# Bending plywood



## mrdupfx (Oct 25, 2011)

Hi. Does anyone know how someone might create this look at home? Would you glue together 1/8" plywood or use kerf cutting. The seller of this claims its 3/4" plywood, but I can't imagine how you can this much of a dramatic curve.


----------



## Duck69 (Jan 27, 2011)

Very interesting piece.


----------



## firemedic (Dec 26, 2010)

It's not to tough to manage, it can be achieved easily with two or more pieces of ply kerfed an placed back to back in a form with epoxy between the two. 

The sides on this piece are kerf bent...


----------



## SeanStuart (Nov 27, 2011)

Want to see what others have to say, so. posted to find again. BTW, how thick is the ply you used firemedic? Thanks


----------



## Steve Neul (Sep 2, 2011)

If I were going to make that piece I would use bendable plywood or sometimes called bender board. You can get it in 3/8" sheets and it is as bendable as rubber.

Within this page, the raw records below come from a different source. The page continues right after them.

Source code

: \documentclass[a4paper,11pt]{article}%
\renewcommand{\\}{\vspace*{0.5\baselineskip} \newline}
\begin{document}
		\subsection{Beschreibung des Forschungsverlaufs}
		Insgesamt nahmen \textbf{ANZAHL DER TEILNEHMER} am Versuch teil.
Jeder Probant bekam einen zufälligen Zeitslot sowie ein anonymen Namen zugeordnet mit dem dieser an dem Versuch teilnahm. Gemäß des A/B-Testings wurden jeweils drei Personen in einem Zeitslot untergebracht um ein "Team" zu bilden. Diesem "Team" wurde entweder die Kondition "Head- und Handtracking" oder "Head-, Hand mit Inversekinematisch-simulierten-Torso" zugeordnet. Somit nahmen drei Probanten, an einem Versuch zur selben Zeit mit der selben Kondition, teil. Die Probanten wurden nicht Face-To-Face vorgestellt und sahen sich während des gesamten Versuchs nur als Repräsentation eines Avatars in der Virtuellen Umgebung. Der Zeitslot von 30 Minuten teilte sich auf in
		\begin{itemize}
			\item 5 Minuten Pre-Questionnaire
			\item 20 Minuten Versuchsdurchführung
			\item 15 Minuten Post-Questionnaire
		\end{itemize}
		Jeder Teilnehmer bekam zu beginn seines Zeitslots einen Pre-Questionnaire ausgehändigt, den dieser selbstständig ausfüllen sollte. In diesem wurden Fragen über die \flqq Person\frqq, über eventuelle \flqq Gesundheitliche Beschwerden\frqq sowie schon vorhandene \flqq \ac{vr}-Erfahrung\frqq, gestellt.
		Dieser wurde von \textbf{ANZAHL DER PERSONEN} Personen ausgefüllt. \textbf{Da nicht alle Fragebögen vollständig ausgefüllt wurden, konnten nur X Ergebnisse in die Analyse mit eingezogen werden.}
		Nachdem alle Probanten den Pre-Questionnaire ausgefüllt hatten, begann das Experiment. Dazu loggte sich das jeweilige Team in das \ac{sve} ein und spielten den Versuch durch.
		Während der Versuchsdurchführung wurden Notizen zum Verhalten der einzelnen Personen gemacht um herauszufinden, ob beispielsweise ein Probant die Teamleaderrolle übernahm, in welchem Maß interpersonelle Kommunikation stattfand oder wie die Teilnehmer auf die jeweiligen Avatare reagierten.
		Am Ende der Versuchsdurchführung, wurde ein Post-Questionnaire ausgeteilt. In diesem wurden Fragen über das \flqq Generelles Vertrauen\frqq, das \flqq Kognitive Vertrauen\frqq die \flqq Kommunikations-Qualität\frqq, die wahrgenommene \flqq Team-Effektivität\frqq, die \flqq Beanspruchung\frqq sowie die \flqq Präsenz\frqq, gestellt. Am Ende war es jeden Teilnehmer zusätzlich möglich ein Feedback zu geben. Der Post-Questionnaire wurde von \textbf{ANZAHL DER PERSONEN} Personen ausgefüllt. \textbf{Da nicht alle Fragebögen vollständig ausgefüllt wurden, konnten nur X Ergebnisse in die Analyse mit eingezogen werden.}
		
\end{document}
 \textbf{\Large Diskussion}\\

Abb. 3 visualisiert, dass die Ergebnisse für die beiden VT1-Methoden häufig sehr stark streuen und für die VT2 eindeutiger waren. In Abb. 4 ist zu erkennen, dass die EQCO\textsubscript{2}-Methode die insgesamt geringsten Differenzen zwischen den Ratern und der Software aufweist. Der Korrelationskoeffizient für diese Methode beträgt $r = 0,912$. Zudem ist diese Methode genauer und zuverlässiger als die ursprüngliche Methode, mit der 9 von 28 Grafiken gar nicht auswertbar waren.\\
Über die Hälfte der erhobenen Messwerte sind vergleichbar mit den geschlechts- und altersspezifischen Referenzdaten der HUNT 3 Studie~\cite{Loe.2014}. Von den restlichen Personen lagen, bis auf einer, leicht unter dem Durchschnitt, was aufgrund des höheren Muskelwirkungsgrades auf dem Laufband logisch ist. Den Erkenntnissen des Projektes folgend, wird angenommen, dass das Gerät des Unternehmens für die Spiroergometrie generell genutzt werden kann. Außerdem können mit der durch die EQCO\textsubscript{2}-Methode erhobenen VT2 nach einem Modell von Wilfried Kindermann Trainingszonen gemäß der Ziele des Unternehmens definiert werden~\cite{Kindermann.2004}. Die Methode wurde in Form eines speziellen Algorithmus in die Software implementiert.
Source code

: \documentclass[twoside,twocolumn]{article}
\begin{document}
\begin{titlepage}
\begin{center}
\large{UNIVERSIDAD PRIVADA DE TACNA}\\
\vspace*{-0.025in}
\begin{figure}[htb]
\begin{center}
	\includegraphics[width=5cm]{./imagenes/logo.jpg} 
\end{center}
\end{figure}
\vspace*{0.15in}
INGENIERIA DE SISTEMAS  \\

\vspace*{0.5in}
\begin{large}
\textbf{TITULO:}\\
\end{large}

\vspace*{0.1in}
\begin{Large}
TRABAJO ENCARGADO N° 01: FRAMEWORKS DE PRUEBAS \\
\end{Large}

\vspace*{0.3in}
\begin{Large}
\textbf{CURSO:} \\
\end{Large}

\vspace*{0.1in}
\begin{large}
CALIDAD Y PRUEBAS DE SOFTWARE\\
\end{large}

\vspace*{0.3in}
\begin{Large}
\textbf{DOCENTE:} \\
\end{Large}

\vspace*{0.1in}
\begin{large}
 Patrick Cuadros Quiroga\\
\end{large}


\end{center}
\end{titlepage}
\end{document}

If you build a form and laminate two of these sheets together to make 3/4" it becomes pretty rigid and then it can be covered with finished veneer or formica. This is what I used to make the curved center of this display case which also had curved drawer fronts.


----------



## cabinetman (Jul 5, 2007)

Depending on the project kerfing ¾" plywood may have an advantage over laminating thinner substrates. For that bookshelf, it's likely that it is ¾" ply. Some distributors call it "bending ply", or "wiggle wood".

This Mahogany bar utilized several forms of curving substrates and solid wood.
.







.







.
















 







.


----------